### WHAT YOU WILL DO
Only the lines that include "cdot" should be copied from the data below.
Segment Open
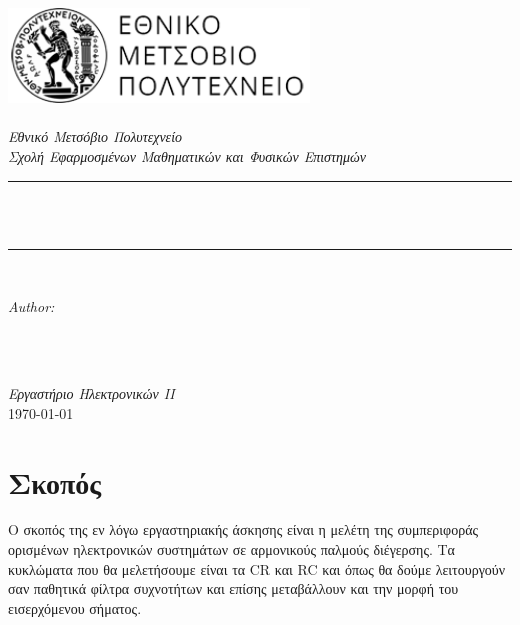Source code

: \documentclass[a4paper]{article}
\begin{document}
\begin{titlepage}




\newcommand{\HRule}{\rule{\linewidth}{0.5mm}}
\includegraphics[width=8cm]{logo1.png}\\[1cm] 
\center 
\quad\\[1.5cm]
\textsl{\Large Εθνικό Μετσόβιο Πολυτεχνείο}\\[0.5cm] 
\textsl{\large Σχολή Εφαρμοσμένων Μαθηματικών και Φυσικών Επιστημών}\\[0.5cm] 
\makeatletter
\HRule \\[0.4cm]
{ \huge \bfseries \@title}\\[0.4cm] 
\HRule \\[1.5cm]
\begin{minipage}{0.4\textwidth}
\begin{flushleft} \large
\emph{Author:}\\
\@author 
\end{flushleft}
\end{minipage}
~
\begin{minipage}{0.4\textwidth}
\begin{flushright} \large

\end{flushright}
\end{minipage}\\[3cm]
\makeatother
{\large \emph{Εργαστήριο Ηλεκτρονικών ΙΙ}}\\[0.5cm]
{\large \today}\\[2cm] 
\vfill 



\end{titlepage}

\section*{Σκοπός}
	Ο σκοπός της εν λόγω εργαστηριακής άσκησης είναι η μελέτη της συμπεριφοράς ορισμένων ηλεκτρονικών συστημάτων σε αρμονικούς παλμούς διέγερσης. Τα κυκλώματα που θα μελετήσουμε είναι τα CR και RC και όπως θα δούμε λειτουργούν σαν παθητικά φίλτρα συχνοτήτων και επίσης μεταβάλλουν και την μορφή του εισερχόμενου σήματος.
	
\end{document}
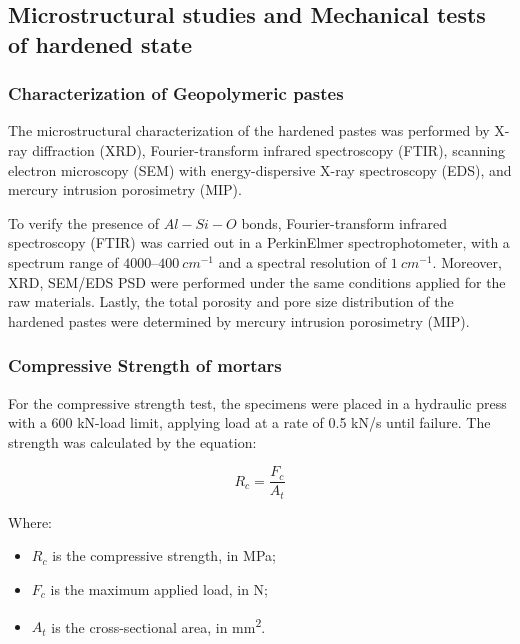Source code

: \subsection{Microstructural studies and Mechanical tests of hardened state}
\label{sec:microstructural_studies_mechanical_tests_hardened_state}

\subsubsection{Characterization of Geopolymeric pastes}
\label{sec:characterization_geopolymeric_pastes}

The microstructural characterization of the hardened pastes was performed by X-ray diffraction (XRD), Fourier-transform infrared spectroscopy (FTIR), scanning electron microscopy (SEM) with energy-dispersive X-ray spectroscopy (EDS), and mercury intrusion porosimetry (MIP).

To verify the presence of $Al-Si-O$ bonds, Fourier-transform infrared spectroscopy (FTIR) was carried out in a PerkinElmer spectrophotometer, with a spectrum range of $4000$–$400\ cm^{-1}$ and a spectral resolution of $1\ cm^{-1}$.
Moreover, XRD, SEM/EDS PSD were performed under the same conditions applied for the raw materials.
Lastly, the total porosity and pore size distribution of the hardened pastes were determined by mercury intrusion porosimetry (MIP).

\subsubsection{Compressive Strength of mortars}
\label{sec:compressive_strength}

For the compressive strength test, the specimens were placed in a hydraulic press with  a 600 kN-load limit, applying load at a rate of 0.5 kN/s until failure. The strength was calculated by the equation:

\begin{equation}
    \label{eq:compressive_strength}
    R_c = \frac{F_c}{A_t}
\end{equation}

Where:
\begin{itemize}
    \item $R_c$ is the compressive strength, in MPa;
    \item $F_c$ is the maximum applied load, in N;
    \item $A_t$ is the cross-sectional area, in mm\textsuperscript{2}.
\end{itemize}

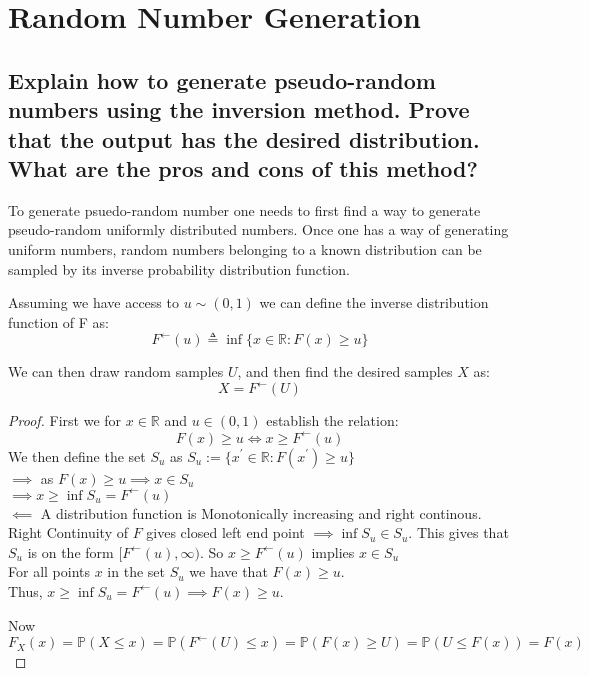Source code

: \documentclass[a4paper]{article}
\begin{document}
  

\tableofcontents

\newpage

\section{Random Number Generation}

\subsection[The inversion method]{Explain how to generate pseudo-random numbers using the inversion method. Prove that the output has the desired distribution. What are the pros and cons of this method?}
To generate psuedo-random number one needs to first find a way to generate pseudo-random uniformly distributed numbers. Once one has a way of generating uniform numbers, random numbers belonging to a known distribution can be sampled by its inverse probability distribution function.

Assuming we have access to $u \sim (0,1)$ we can define the inverse distribution function of F as:
\begin{equation}
    F^\leftarrow(u) \triangleq \inf\{x\in\mathbb{R}: F(x) \geq u\}
\end{equation}

We can then draw random samples $U$, and then find the desired samples $X$ as:
\begin{equation}
    X = F^\leftarrow(U)
\end{equation}


\begin{proof}
    First we for $ x\in\mathbb{R}$ and $u \in(0,1)$ establish the relation:
    \begin{equation}
        F(x)\geq u\iff x\geq F^\leftarrow(u)
    \end{equation}
    We then define the set $S_u$ as $S_u :=\{x^\prime \in \mathbb{R} : F(x^\prime)\geq u\}$ \\
    $\implies$ as $F(x) \geq u \implies x \in S_u$ \\
    $\implies x \geq \inf S_u = F^\leftarrow(u)$ \\

    $\impliedby$ A distribution function is Monotonically increasing and right continous. \\
    Right Continuity of $F$ gives closed left end point $\implies \inf S_u \in S_u$. This gives that $S_u$ is on the form $[F^\leftarrow(u),\infty)$. So $x\geq F^\leftarrow(u)$ implies $x\in S_u$\\
    For all points $x$ in the set $S_u$ we have that $F(x) \geq u$. \\Thus, $x \geq \inf S_u = F^\leftarrow(u) \implies F(x) \geq u$.

    Now
    \begin{equation*}
        F_X(x) = \mathbb{P}(X\leq x) = \mathbb{P}(F^\leftarrow(U) \leq x) = \mathbb{P}(F(x) \geq U) = \mathbb{P}(U \leq F(x)) = F(x)
    \end{equation*}
\end{proof}
\end{document}
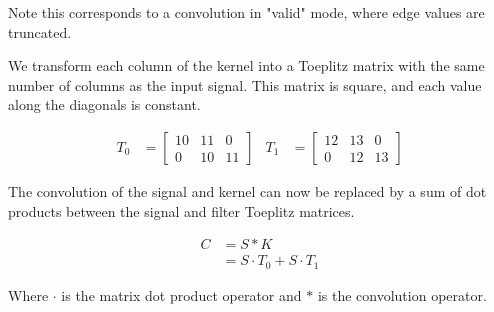 Note this corresponds to a convolution in "valid" mode, where edge values are truncated.

We transform each column of the kernel into a Toeplitz matrix with the same number of columns as the input signal. This matrix is square, and each value along the diagonals is constant.

\begin{align}
    T_0 &=
    \begin{bmatrix}
        10 & 11 & 0 \\
        0  & 10 & 11
    \end{bmatrix} &
    T_1 &=
    \begin{bmatrix}
        12 & 13 & 0 \\
        0  & 12 & 13
    \end{bmatrix}
\end{align}

The convolution of the signal and kernel can now be replaced by a sum of dot products between the signal and filter Toeplitz matrices.

\begin{align}
    C &= S * K \\
      &= S \cdot T_0 + S \cdot T_1
\end{align}

Where $\cdot$ is the matrix dot product operator and $*$ is the convolution operator.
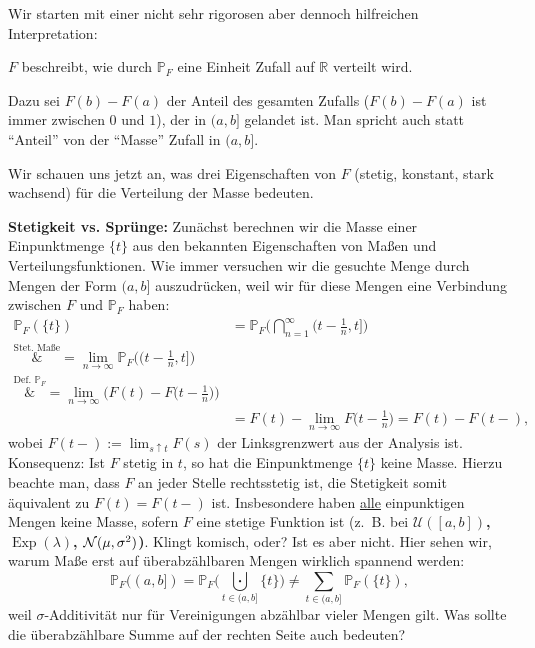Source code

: \begin{disc}\label{diskussion}
Wir starten mit einer nicht sehr rigorosen aber dennoch hilfreichen Interpretation:
\begin{center} \glqq$F$ beschreibt, wie durch $\mathbb P_F$ eine Einheit Zufall auf $\mathbb{R}$ verteilt wird.\grqq \end{center}
Dazu sei $F(b) - F(a)$ der Anteil des gesamten Zufalls ($F(b)-F(a)$ ist immer zwischen $0$ und $1$), der in $(a,b]$ gelandet ist. Man spricht auch statt \enquote{Anteil} von der \enquote{Masse} Zufall in $(a,b]$.\smallskip

Wir schauen uns jetzt an, was drei Eigenschaften von $F$ (stetig, konstant, stark wachsend) f\"ur die Verteilung der Masse bedeuten.\smallskip

\textbf{Stetigkeit vs. Spr\"unge:} Zun\"achst berechnen wir die Masse einer Einpunktmenge $\{t\}$ aus den bekannten Eigenschaften von Ma\ss en und Verteilungsfunktionen. Wie immer versuchen wir die gesuchte Menge durch Mengen der Form $(a,b]$ auszudr\"ucken, weil wir f\"ur diese Mengen eine Verbindung zwischen $F$ und $\mathbb P_F$ haben:
	 \begin{align*}
			\mathbb{P}_F(\{ t \}) &= 
			\mathbb{P}_F \Big(\bigcap\limits_{n = 1}^{\infty} \Big(t - \frac{1}{n}, t\Big] \Big) \\
			\overset{\text{Stet. Ma\ss e}}&{=} \lim\limits_{n \to \infty} \mathbb{P}_F\Big(\Big(t - \frac{1}{n}, t\Big]\Big) \\
			\overset{\text{Def. }\mathbb P_F}&{=} \lim\limits_{n \to \infty} \Big(F(t) - F\Big(t - \frac{1}{n}\Big)\Big)\\
			&= F(t) - \lim\limits_{n \to \infty} F\Big(t - \frac{1}{n}\Big) = F(t) - F(t-),
		\end{align*}
		wobei $F(t-):=\lim_{s\uparrow t} F(s)$ der Linksgrenzwert aus der Analysis ist. Konsequenz: Ist $F$ stetig in $t$, so hat die Einpunktmenge $\{t\}$ keine Masse. Hierzu beachte man, dass $F$ an jeder Stelle rechtsstetig ist, die Stetigkeit somit \"aquivalent zu $F(t)=F(t-)$ ist.
		Insbesondere haben \underline{alle} einpunktigen Mengen keine Masse, sofern $F$ eine stetige Funktion ist (\mbox{z. B.} bei \textbf{$\mathcal U([a,b])$, $\operatorname{Exp}(\lambda)$, $\mathcal{N}(\mu, \sigma^2)$)}. Klingt komisch, oder? Ist es aber nicht. Hier sehen wir, warum Ma\ss e erst auf \"uberabz\"ahlbaren Mengen wirklich spannend werden: \[ \mathbb{P}_F((a,b]) = \mathbb{P}_F \Big( \bigcupdot\limits_{t \in (a,b]} \{t\} \Big) \neq \sum\limits_{t \in (a,b]} \mathbb{P}_F(\{t\}),\] weil $\sigma$-Additivität nur f\"ur Vereinigungen abz\"ahlbar vieler Mengen gilt. Was sollte die \"uberabz\"ahlbare Summe auf der rechten Seite auch bedeuten?\smallskip
		

\end{disc}
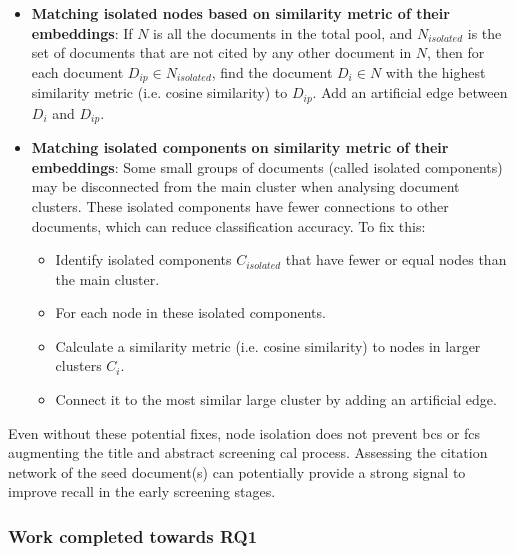 \documentclass[10pt,oneside]{book}
\begin{document}
\begin{itemize}
    \item \textbf{Matching isolated nodes based on similarity metric of their embeddings}: If $N$ is all the documents in the total pool, and $N_{isolated}$ is the set of documents that are not cited by any other document in $N$, then for each document $D_{ip} \in N_{isolated}$, find the document $D_i \in N$ with the highest similarity metric (i.e. cosine similarity) to $D_{ip}$. Add an artificial edge between $D_i$ and $D_{ip}$.
    \item \textbf{Matching isolated components on similarity metric of their embeddings}: Some small groups of documents (called isolated components) may be disconnected from the main cluster when analysing document clusters. These isolated components have fewer connections to other documents, which can reduce classification accuracy. To fix this:
    \begin{itemize}
        \item Identify isolated components $C_{isolated}$ that have fewer or equal nodes than the main cluster.
        \item For each node in these isolated components.
        \item Calculate a similarity metric (i.e. cosine similarity) to nodes in larger clusters $C_i$.
        \item Connect it to the most similar large cluster by adding an artificial edge.
    \end{itemize}

\end{itemize}



Even without these potential fixes, node isolation does not prevent \gls*{bcs} or \gls*{fcs} augmenting the title and abstract screening \gls*{cal} process. Assessing the citation network of the seed document(s) can potentially provide a strong signal to improve recall in the early screening stages.

\subsubsection{Work completed towards RQ1}
\end{document}
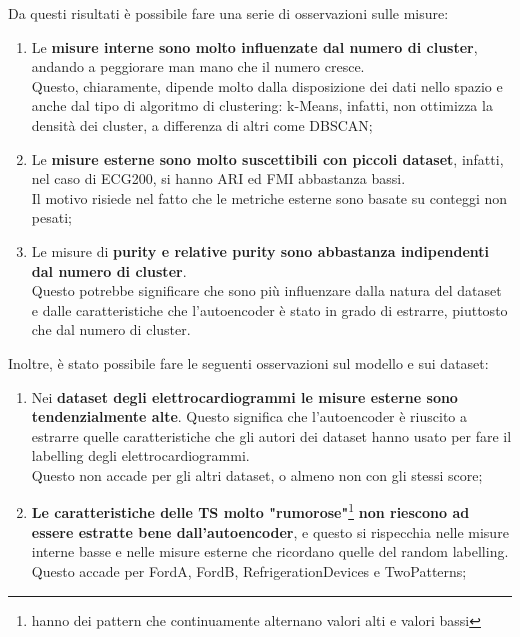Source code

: Da questi risultati è possibile fare una serie di osservazioni sulle misure:
\begin{enumerate}
	\item Le \textbf{misure interne sono molto influenzate dal numero di cluster}, andando a peggiorare man mano che il numero cresce.\\
	Questo, chiaramente, dipende molto dalla disposizione dei dati nello spazio e anche dal tipo di algoritmo di clustering: k-Means, infatti, non ottimizza la densità dei cluster, a differenza di altri come DBSCAN;
	\item Le \textbf{misure esterne sono molto suscettibili con piccoli dataset}, infatti, nel caso di ECG200, si hanno ARI ed FMI abbastanza bassi.\\
	Il motivo risiede nel fatto che le metriche esterne sono basate su conteggi non pesati;
	\item Le misure di \textbf{purity e relative purity sono abbastanza indipendenti dal numero di cluster}.\\
	Questo potrebbe significare che sono più influenzare dalla natura del dataset e dalle caratteristiche che l'autoencoder è stato in grado di estrarre, piuttosto che dal numero di cluster.
\end{enumerate}

Inoltre, è stato possibile fare le seguenti osservazioni sul modello e sui dataset:
\begin{enumerate}	
	\item Nei \textbf{dataset degli elettrocardiogrammi le misure esterne sono tendenzialmente alte}. Questo significa che l'autoencoder è riuscito a estrarre quelle caratteristiche che gli autori dei dataset hanno usato per fare il labelling degli elettrocardiogrammi.\\
	Questo non accade per gli altri dataset, o almeno non con gli stessi score;
	\item \textbf{Le caratteristiche delle TS molto "rumorose"}\footnote{hanno dei pattern che continuamente alternano valori alti e valori bassi} \textbf{non riescono ad essere estratte bene dall'autoencoder}, e questo si rispecchia nelle misure interne basse e nelle misure esterne che ricordano quelle del random labelling. Questo accade per FordA, FordB, RefrigerationDevices e TwoPatterns;
\end{enumerate}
Segment Closed
### ANSWER TO THIS PROBLEM
      &= S \cdot T_0 + S \cdot T_1
Where $\cdot$ is the matrix dot product operator and $*$ is the convolution operator.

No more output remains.